MENU
令和6年11月25日発行 第3530号 掲載

データ用いた人工光型植物工場/農研機構が研修会

 農研機構植物工場九州実証拠点は12日、令和6年度第1回農研機構植物工場九州実証拠点スマートグリーンハウス展開推進研修会「データを活用した人工光型植物工場の最新動向」をオンラインで開催した。

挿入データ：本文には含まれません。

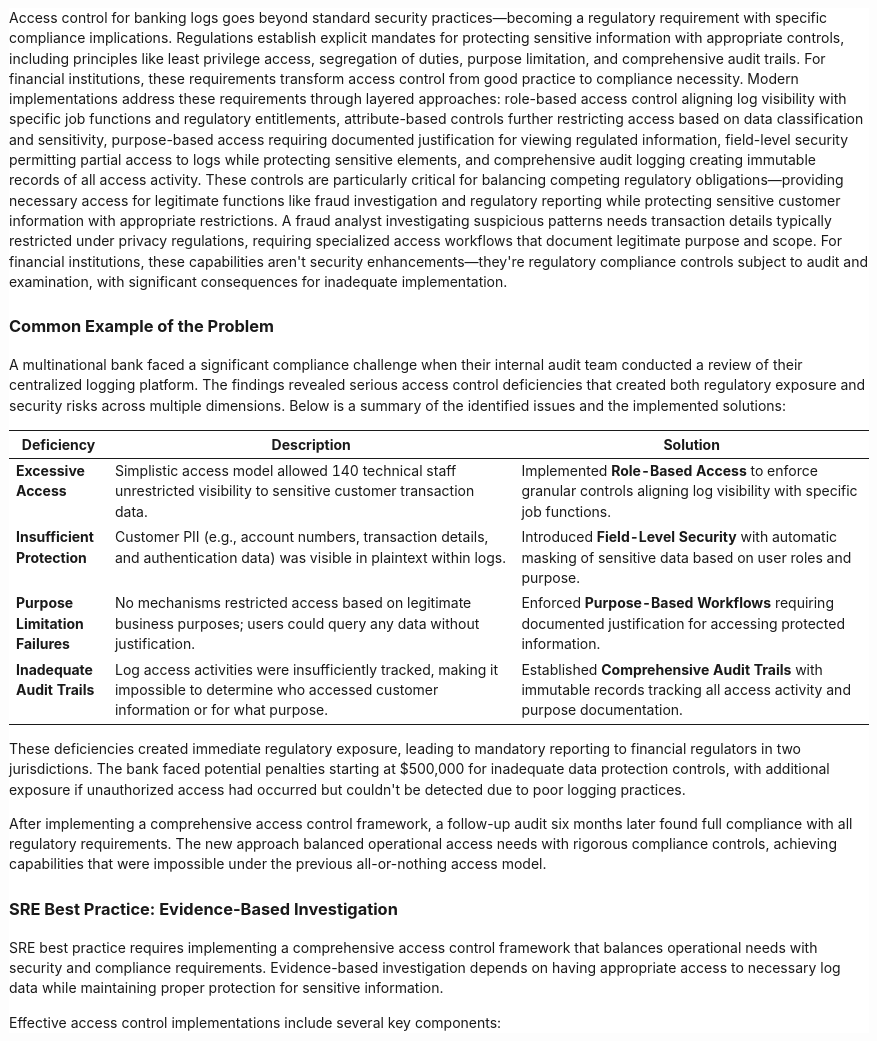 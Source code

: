 Access control for banking logs goes beyond standard security practices—becoming a regulatory requirement with specific compliance implications. Regulations establish explicit mandates for protecting sensitive information with appropriate controls, including principles like least privilege access, segregation of duties, purpose limitation, and comprehensive audit trails. For financial institutions, these requirements transform access control from good practice to compliance necessity. Modern implementations address these requirements through layered approaches: role-based access control aligning log visibility with specific job functions and regulatory entitlements, attribute-based controls further restricting access based on data classification and sensitivity, purpose-based access requiring documented justification for viewing regulated information, field-level security permitting partial access to logs while protecting sensitive elements, and comprehensive audit logging creating immutable records of all access activity. These controls are particularly critical for balancing competing regulatory obligations—providing necessary access for legitimate functions like fraud investigation and regulatory reporting while protecting sensitive customer information with appropriate restrictions. A fraud analyst investigating suspicious patterns needs transaction details typically restricted under privacy regulations, requiring specialized access workflows that document legitimate purpose and scope. For financial institutions, these capabilities aren't security enhancements—they're regulatory compliance controls subject to audit and examination, with significant consequences for inadequate implementation.

### Common Example of the Problem

A multinational bank faced a significant compliance challenge when their internal audit team conducted a review of their centralized logging platform. The findings revealed serious access control deficiencies that created both regulatory exposure and security risks across multiple dimensions. Below is a summary of the identified issues and the implemented solutions:

| **Deficiency** | **Description** | **Solution** |
| ------------------------------- | ------------------------------------------------------------------------------------------------------------------------------------------- | ------------------------------------------------------------------------------------------------------------------------- |
| **Excessive Access** | Simplistic access model allowed 140 technical staff unrestricted visibility to sensitive customer transaction data. | Implemented **Role-Based Access** to enforce granular controls aligning log visibility with specific job functions. |
| **Insufficient Protection** | Customer PII (e.g., account numbers, transaction details, and authentication data) was visible in plaintext within logs. | Introduced **Field-Level Security** with automatic masking of sensitive data based on user roles and purpose. |
| **Purpose Limitation Failures** | No mechanisms restricted access based on legitimate business purposes; users could query any data without justification. | Enforced **Purpose-Based Workflows** requiring documented justification for accessing protected information. |
| **Inadequate Audit Trails** | Log access activities were insufficiently tracked, making it impossible to determine who accessed customer information or for what purpose. | Established **Comprehensive Audit Trails** with immutable records tracking all access activity and purpose documentation. |

These deficiencies created immediate regulatory exposure, leading to mandatory reporting to financial regulators in two jurisdictions. The bank faced potential penalties starting at $500,000 for inadequate data protection controls, with additional exposure if unauthorized access had occurred but couldn't be detected due to poor logging practices.

After implementing a comprehensive access control framework, a follow-up audit six months later found full compliance with all regulatory requirements. The new approach balanced operational access needs with rigorous compliance controls, achieving capabilities that were impossible under the previous all-or-nothing access model.

### SRE Best Practice: Evidence-Based Investigation

SRE best practice requires implementing a comprehensive access control framework that balances operational needs with security and compliance requirements. Evidence-based investigation depends on having appropriate access to necessary log data while maintaining proper protection for sensitive information.

Effective access control implementations include several key components:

 開会挨拶した農研機構九州沖縄農業研究センター暖地畑作物野菜研究領域領域長補佐・渡辺慎一氏は、40名以上の参加者に謝意を述べ、同センターの久留米拠点では人工光型植物工場の生産性向上のためにレタスの生育予測技術の研究などを進めていると説明。それを踏まえて、本研修会では、人工光型植物工場における栽培管理者の技術向上や人材育成を目的として、データを活用した人工光型植物工場の最新動向を紹介すると語り、参加者各位が関わっている植物工場における野菜生産などにぜひ役立ててほしいなどとコメントした。
 続いて講演に移り、同センター同領域施設野菜グループ主任研究員・中井勇介氏による「人工光型植物工場入門」、(株)ファームシップ研究開発部門取締役・宇佐美由久氏による「光合成エンジニアリングによる植物工場の未来」、大阪公立大学大学院工学研究科機械工学分野教授・福田弘和氏による「農業デジタルツインにおける植物モデリングの基礎研究と展望」―の3講演が行われた。
 中井氏は(1)人工光型(2)人工光・太陽光併用型(3)太陽光利用型の3種類がある植物工場のうち、今回は(1)に注目。その特徴は室内にて作物の生育に必要な環境条件などを管理することにより、気候や天候に依存せず病害発生を抑制できるもので、規模はリーフレタスで家庭用の月産3株~日産3万株まで幅広く、栽培方式は水耕栽培をベースにDFT(湛液循環式)・NFT(薄膜型水耕)・噴霧式があるが、現在はDFTの採用が多いとした。
 室内で野菜生産ができる人工光型工場は、砂漠や南極などの極地、耕地面積が狭いシンガポールなどで利用が進んでいるとし、同工場における研究は、北米が先端を走り、中国と日本が後を追い、中東・ロシアなどが追従して導入を進めている形だと語った。
 一方、栽培品目については葉物野菜の他、イチゴやトマト、キュウリなどの果菜類、ラディッシュやミニ大根など根菜類もあるとし、栽培技術は成熟してきた印象と述べた。そのうえで、商業的な背景から栽培の約9割がリーフレタス、次いでイチゴが2位となっているが、昨今は漢方薬などの生薬や高含有アントシアニンなど付加価値の高い野菜、遺伝子組み換え植物を活用した犬の歯周病予防薬などの開発が行われており、国内外で植物工場での栽培適性の高い品種の育成が進められているなどと紹介した。
 他方、宇佐美氏は全国に人工光型植物工場を展開するファームシップ社の取り組みと、目指している植物工場の未来及びその技術を紹介。
 同社グループは植物工場の生産から販売までバリューチェーン全体をサポートしており、大手企業の植物工場事業参入を支援しつつ、野菜の販売・流通は同社が請け負うと説明。事業展開例として、静岡県沼津市におけるホウレンソウ植物工場を示し、最新大規模植物工場モデルの実証を目指していると語った。植物工場野菜の市場は現在、主流のレタス類は横ばいが続くものの、ホウレンソウ・ハーブ類やイチゴ・トマト類、ワクチンその他など新しい品目で拡大が続くと見込まれており、将来に向けてさらなるコスト削減と多品種対応が重要になると指摘。
 そこで必要になる技術として、(1)AIによるバリューチェーン効率化システム=AIで需要と生産を予測し、農作物を過不足なく生産(2)革新的省エネ植物工場=無駄なくジャストインタイム生産を行い、AIで需給調整、多品種対応(3)スマートアグリソリューション=バイオものづくりの顧客ニーズに応じて、葉物野菜~微細藻類などあらゆる光合成生物の事業化をサポートする大規模植物工場ソリューション―等を示した。